APPLICATION DES PRINCIPES DU LIBRE CONSENTEMENT ET DE LA BONNE FOI
... à l'égard de l'invalidation des traités

b) Invalidation des traités pour cause de vice de consentement

Toute personne munie des pleins pouvoirs appropriés est en mesure d'exprimer le consentement de l'Etat qui les lui a conférés d'être lié par un traité donné. Si ces pleins pouvoirs ont été restreints et que le représentant n'a pas tenu compte de cette restriction, l'Etat peut invoquer ce fait comme viciant son consentement à être lié par le traité.
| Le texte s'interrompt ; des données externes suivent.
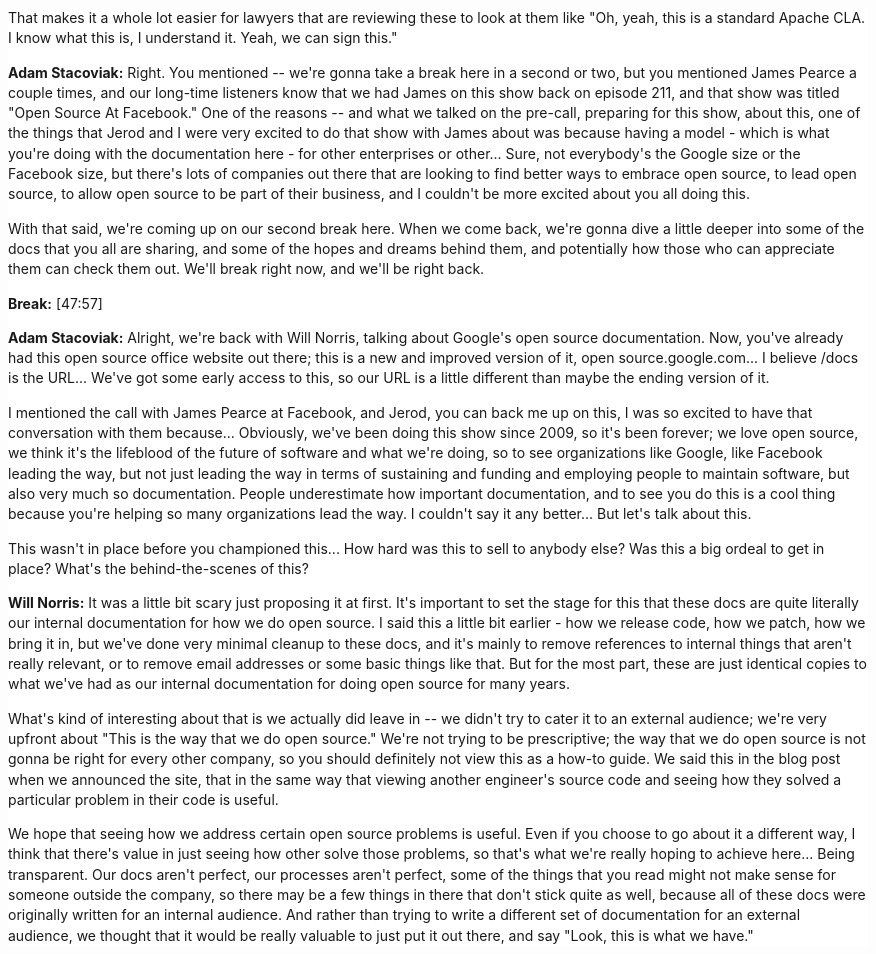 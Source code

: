 That makes it a whole lot easier for lawyers that are reviewing these to look at them like "Oh, yeah, this is a standard Apache CLA. I know what this is, I understand it. Yeah, we can sign this."

**Adam Stacoviak:** Right. You mentioned -- we're gonna take a break here in a second or two, but you mentioned James Pearce a couple times, and our long-time listeners know that we had James on this show back on episode 211, and that show was titled "Open Source At Facebook." One of the reasons -- and what we talked on the pre-call, preparing for this show, about this, one of the things that Jerod and I were very excited to do that show with James about was because having a model - which is what you're doing with the documentation here - for other enterprises or other... Sure, not everybody's the Google size or the Facebook size, but there's lots of companies out there that are looking to find better ways to embrace open source, to lead open source, to allow open source to be part of their business, and I couldn't be more excited about you all doing this.

With that said, we're coming up on our second break here. When we come back, we're gonna dive a little deeper into some of the docs that you all are sharing, and some of the hopes and dreams behind them, and potentially how those who can appreciate them can check them out. We'll break right now, and we'll be right back.

**Break:** \[47:57\]

**Adam Stacoviak:** Alright, we're back with Will Norris, talking about Google's open source documentation. Now, you've already had this open source office website out there; this is a new and improved version of it, open source.google.com... I believe /docs is the URL... We've got some early access to this, so our URL is a little different than maybe the ending version of it.

I mentioned the call with James Pearce at Facebook, and Jerod, you can back me up on this, I was so excited to have that conversation with them because... Obviously, we've been doing this show since 2009, so it's been forever; we love open source, we think it's the lifeblood of the future of software and what we're doing, so to see organizations like Google, like Facebook leading the way, but not just leading the way in terms of sustaining and funding and employing people to maintain software, but also very much so documentation. People underestimate how important documentation, and to see you do this is a cool thing because you're helping so many organizations lead the way. I couldn't say it any better... But let's talk about this.

This wasn't in place before you championed this... How hard was this to sell to anybody else? Was this a big ordeal to get in place? What's the behind-the-scenes of this?

**Will Norris:** It was a little bit scary just proposing it at first. It's important to set the stage for this that these docs are quite literally our internal documentation for how we do open source. I said this a little bit earlier - how we release code, how we patch, how we bring it in, but we've done very minimal cleanup to these docs, and it's mainly to remove references to internal things that aren't really relevant, or to remove email addresses or some basic things like that. But for the most part, these are just identical copies to what we've had as our internal documentation for doing open source for many years.

What's kind of interesting about that is we actually did leave in -- we didn't try to cater it to an external audience; we're very upfront about "This is the way that we do open source." We're not trying to be prescriptive; the way that we do open source is not gonna be right for every other company, so you should definitely not view this as a how-to guide. We said this in the blog post when we announced the site, that in the same way that viewing another engineer's source code and seeing how they solved a particular problem in their code is useful.

We hope that seeing how we address certain open source problems is useful. Even if you choose to go about it a different way, I think that there's value in just seeing how other solve those problems, so that's what we're really hoping to achieve here... Being transparent. Our docs aren't perfect, our processes aren't perfect, some of the things that you read might not make sense for someone outside the company, so there may be a few things in there that don't stick quite as well, because all of these docs were originally written for an internal audience. And rather than trying to write a different set of documentation for an external audience, we thought that it would be really valuable to just put it out there, and say "Look, this is what we have."
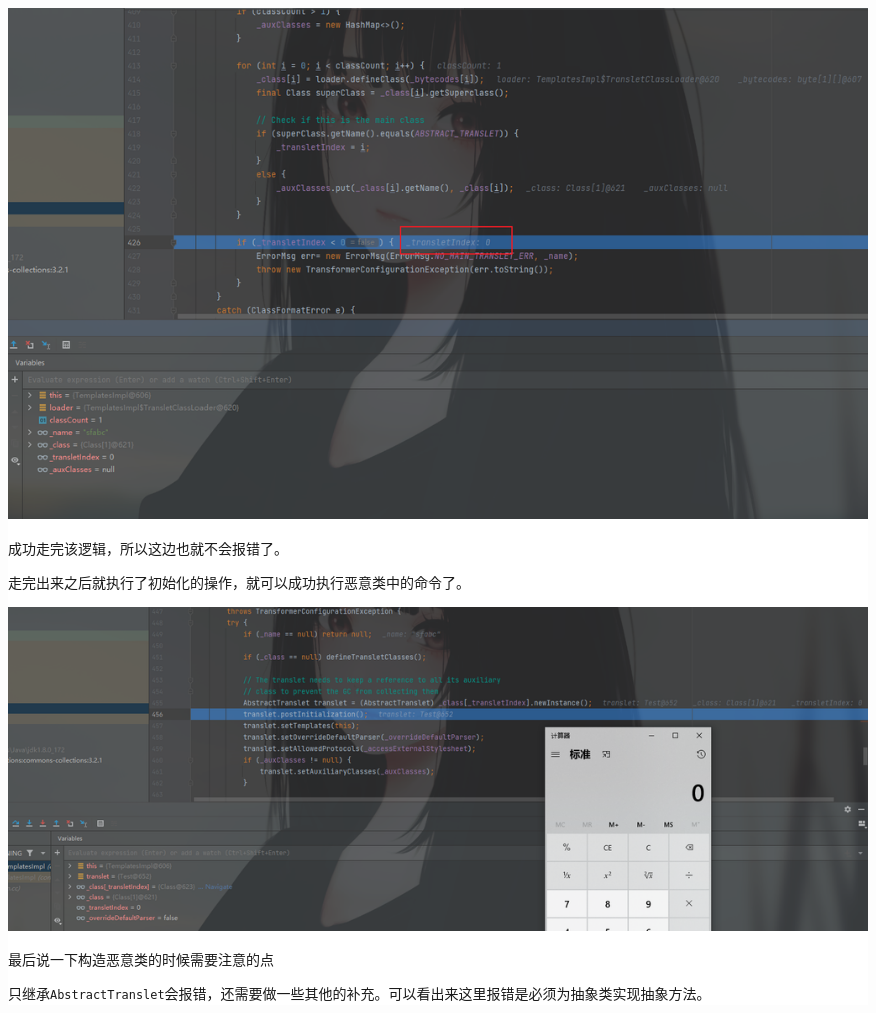 ![img](img/1667975568860-44bc6fc2-e562-4369-8aca-e83fe7052ea9.png)

成功走完该逻辑，所以这边也就不会报错了。

走完出来之后就执行了初始化的操作，就可以成功执行恶意类中的命令了。

![img](img/1667975627888-c80c1048-61fe-4d42-bbb5-09f6e6a5aef9.png)

最后说一下构造恶意类的时候需要注意的点

只继承`AbstractTranslet`会报错，还需要做一些其他的补充。可以看出来这里报错是必须为抽象类实现抽象方法。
Toutefois, cette possibilité n'existe que si la restriction a été notifiée par cet Etat aux autres parties ayant participé à la négociation avant l'expression du consentement (article 47). En effet, si cette notification préalable n'avait pas lieu, il serait facile d'invoquer le vice de consentement par simple opportunité politique, ce qui serait contraire au principe de la bonne foi.

Les autres vices de consentement sont énumérés de manière exhaustive aux articles 48 à 52 de la Convention de Vienne. Ils proviennent

      - de l'erreur (article 48)
      - de la fraude (articles 49 et 50)
      - ou de la contrainte (articles 51 et 52).